Prison staff are banned from taking industrial action, so holding "protest" meetings in car parks or outside the gates on the grounds that health and safety is being compromised is the union's way of trying to circumvent the rules.
The POA has done it before - most recently in November 2016, when 10,000 officers stopped work before the High Court ordered them to return.
I expect a similar court injunction to be granted this time.
The union is aware of that: the action it is taking is designed to highlight the very real problems its members are facing.

There's particular frustration officers haven't been equipped with PAVA incapacitant spray to deter and respond to attacks.
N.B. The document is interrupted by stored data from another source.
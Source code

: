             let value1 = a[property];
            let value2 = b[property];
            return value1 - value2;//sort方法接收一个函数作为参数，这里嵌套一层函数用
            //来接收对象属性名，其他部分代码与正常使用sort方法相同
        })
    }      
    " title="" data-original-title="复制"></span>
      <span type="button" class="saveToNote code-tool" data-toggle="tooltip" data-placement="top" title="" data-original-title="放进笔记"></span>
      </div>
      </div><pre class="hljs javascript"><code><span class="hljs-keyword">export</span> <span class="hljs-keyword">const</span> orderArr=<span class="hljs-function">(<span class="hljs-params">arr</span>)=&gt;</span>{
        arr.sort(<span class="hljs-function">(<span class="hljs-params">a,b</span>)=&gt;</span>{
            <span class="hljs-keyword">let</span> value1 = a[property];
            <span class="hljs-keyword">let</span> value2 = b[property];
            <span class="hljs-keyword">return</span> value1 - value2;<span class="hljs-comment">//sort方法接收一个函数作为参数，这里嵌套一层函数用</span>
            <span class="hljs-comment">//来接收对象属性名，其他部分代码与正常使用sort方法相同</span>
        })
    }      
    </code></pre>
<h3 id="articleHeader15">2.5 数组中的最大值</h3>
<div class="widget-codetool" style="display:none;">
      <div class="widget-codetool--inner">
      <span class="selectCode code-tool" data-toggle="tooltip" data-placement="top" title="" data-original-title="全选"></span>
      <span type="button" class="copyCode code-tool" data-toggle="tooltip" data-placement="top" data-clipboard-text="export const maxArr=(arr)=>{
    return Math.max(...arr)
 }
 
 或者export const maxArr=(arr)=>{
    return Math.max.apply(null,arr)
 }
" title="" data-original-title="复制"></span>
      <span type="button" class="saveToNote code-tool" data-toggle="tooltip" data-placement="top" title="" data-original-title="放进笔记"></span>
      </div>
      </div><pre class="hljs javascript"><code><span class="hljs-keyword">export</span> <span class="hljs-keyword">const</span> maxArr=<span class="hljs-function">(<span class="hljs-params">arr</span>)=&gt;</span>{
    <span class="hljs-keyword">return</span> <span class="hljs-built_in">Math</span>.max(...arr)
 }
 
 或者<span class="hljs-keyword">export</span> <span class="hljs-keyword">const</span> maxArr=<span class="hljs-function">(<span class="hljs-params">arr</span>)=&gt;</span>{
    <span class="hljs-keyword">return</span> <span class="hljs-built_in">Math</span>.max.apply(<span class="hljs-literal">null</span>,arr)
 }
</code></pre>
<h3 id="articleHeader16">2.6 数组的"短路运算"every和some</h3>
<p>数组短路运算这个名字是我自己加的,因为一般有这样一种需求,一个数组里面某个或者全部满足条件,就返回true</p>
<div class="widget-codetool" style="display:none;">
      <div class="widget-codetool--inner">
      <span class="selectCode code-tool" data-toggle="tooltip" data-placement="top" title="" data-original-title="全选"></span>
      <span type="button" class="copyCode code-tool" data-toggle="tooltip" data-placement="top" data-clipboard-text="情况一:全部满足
A trial has been taking place in four jails but union officials believe the government is stalling on rolling the equipment out to others.
The protests come after an inspection report on Thursday found inmates had effectively taken control at HMP Bedford.
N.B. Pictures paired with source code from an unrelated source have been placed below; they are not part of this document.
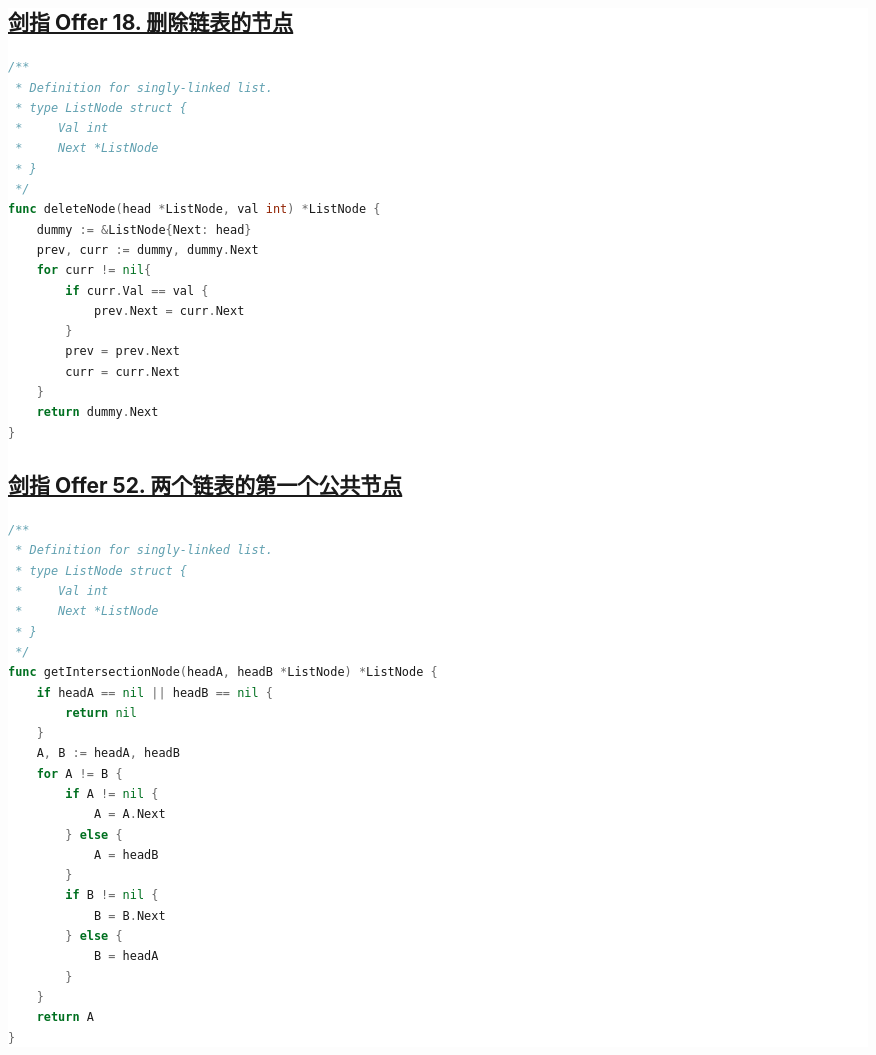 
## [剑指 Offer 18. 删除链表的节点](https://leetcode.cn/problems/shan-chu-lian-biao-de-jie-dian-lcof/)


```go
/**
 * Definition for singly-linked list.
 * type ListNode struct {
 *     Val int
 *     Next *ListNode
 * }
 */
func deleteNode(head *ListNode, val int) *ListNode {
	dummy := &ListNode{Next: head}
	prev, curr := dummy, dummy.Next
	for curr != nil{
		if curr.Val == val {
            prev.Next = curr.Next
        } 
        prev = prev.Next
        curr = curr.Next
	}
	return dummy.Next
}
```


## [剑指 Offer 52. 两个链表的第一个公共节点](https://leetcode.cn/problems/liang-ge-lian-biao-de-di-yi-ge-gong-gong-jie-dian-lcof/)

```go
/**
 * Definition for singly-linked list.
 * type ListNode struct {
 *     Val int
 *     Next *ListNode
 * }
 */
func getIntersectionNode(headA, headB *ListNode) *ListNode {
	if headA == nil || headB == nil {
		return nil
	}
	A, B := headA, headB
	for A != B {
		if A != nil {
			A = A.Next
		} else {
			A = headB
		}
		if B != nil {
			B = B.Next
		} else {
			B = headA
		}
	}
	return A
}
```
Brian Cooper, branch chairman of the POA, said conditions at the Bedfordshire jail were unsafe "every day".
"This year so far we've had an officer who's had his head stamped on and needed emergency surgery for a bleed on the brain.

"We've had an officer have his arm broken with a pool cue when he was attacked by a prisoner.
"Another officer has a fractured eye socket with part of the bone detached and might lose the ability to move his eye properly, permanently."
The Ministry of Justice said "contingency plans" had been put in place and that it was seeking an injunction to stop the protests, which could be heard in court later.
Mr Stewart added: "Prison officers do vital and important work and we urge them to return to their duty stations, in line with their obligations to the law and the prison service.
"We are deploying our contingency plans but, by not turning up for work, these prison officers are putting their fellow staff and inmates at risk."
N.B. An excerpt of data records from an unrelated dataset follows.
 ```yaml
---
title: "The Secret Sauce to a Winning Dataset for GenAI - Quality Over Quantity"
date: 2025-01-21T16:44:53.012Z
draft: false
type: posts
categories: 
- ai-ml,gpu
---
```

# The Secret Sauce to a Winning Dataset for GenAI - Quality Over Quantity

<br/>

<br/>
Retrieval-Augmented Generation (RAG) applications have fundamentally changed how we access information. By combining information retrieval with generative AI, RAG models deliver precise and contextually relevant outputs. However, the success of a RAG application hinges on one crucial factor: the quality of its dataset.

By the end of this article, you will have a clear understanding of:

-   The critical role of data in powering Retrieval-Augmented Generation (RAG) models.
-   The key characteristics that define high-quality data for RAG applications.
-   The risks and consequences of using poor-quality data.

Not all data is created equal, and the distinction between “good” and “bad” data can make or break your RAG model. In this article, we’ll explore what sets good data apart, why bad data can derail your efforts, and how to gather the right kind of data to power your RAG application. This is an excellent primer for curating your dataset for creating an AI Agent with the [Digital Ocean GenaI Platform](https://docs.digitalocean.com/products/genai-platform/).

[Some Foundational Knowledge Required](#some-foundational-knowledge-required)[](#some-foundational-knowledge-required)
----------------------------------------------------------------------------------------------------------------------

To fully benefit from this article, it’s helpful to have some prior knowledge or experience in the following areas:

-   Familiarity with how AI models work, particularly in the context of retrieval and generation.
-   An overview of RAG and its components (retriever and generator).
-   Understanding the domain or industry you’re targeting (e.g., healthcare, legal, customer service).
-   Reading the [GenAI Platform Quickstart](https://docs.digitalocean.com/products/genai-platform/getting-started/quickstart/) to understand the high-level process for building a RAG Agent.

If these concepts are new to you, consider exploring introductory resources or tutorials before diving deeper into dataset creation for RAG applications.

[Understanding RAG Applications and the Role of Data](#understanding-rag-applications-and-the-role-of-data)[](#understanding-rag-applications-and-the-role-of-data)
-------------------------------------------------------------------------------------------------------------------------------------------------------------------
Images posted on social media showed walkouts at many prisons.
    Solidarity from the Isle of Man branch ⁦@POAUnion⁩
    — National Chair POA (@POAnatchair) September 14, 2018

    @POAnatchair HMP Wymott POA...Unity is Strength.
    — Glenn Sharples (@glenn_sharples) September 14, 2018

Mark Fairhurst, chairman of the POA, said members had been instructed to ensure there were enough staff on duty inside prisons to deliver medication to prisoners and deal with any disorder.
The POA accused the government of overseeing "the demise of the prison service over the last eight years".

In a statement, Mr Gillan said ministers had been "paying lip service" to the safety and human rights of prison staff.
"We will now be demanding that the government provide safe prisons, meet our demands to improve personal protective equipment, reduce levels of violence and overcrowding," he added.
The union said the decision to call for a protest followed a letter from the chief inspector of prisons, issuing an urgent notification notice at HMP Bedford, published on Thursday.
Inspectors said they found HMP Bedford prisoners regularly ignored rules, that there was a smell of drugs "pervading" some wings and an infestation of rats.
Peter Clarke, the chief inspector of prisons, sent a letter to Justice Secretary David Gauke, which means the government has to publish a response and plan of action for the jail within 28 days.
It is the fourth jail to be subject to the "urgent notification" process after Nottingham, Exeter and Birmingham.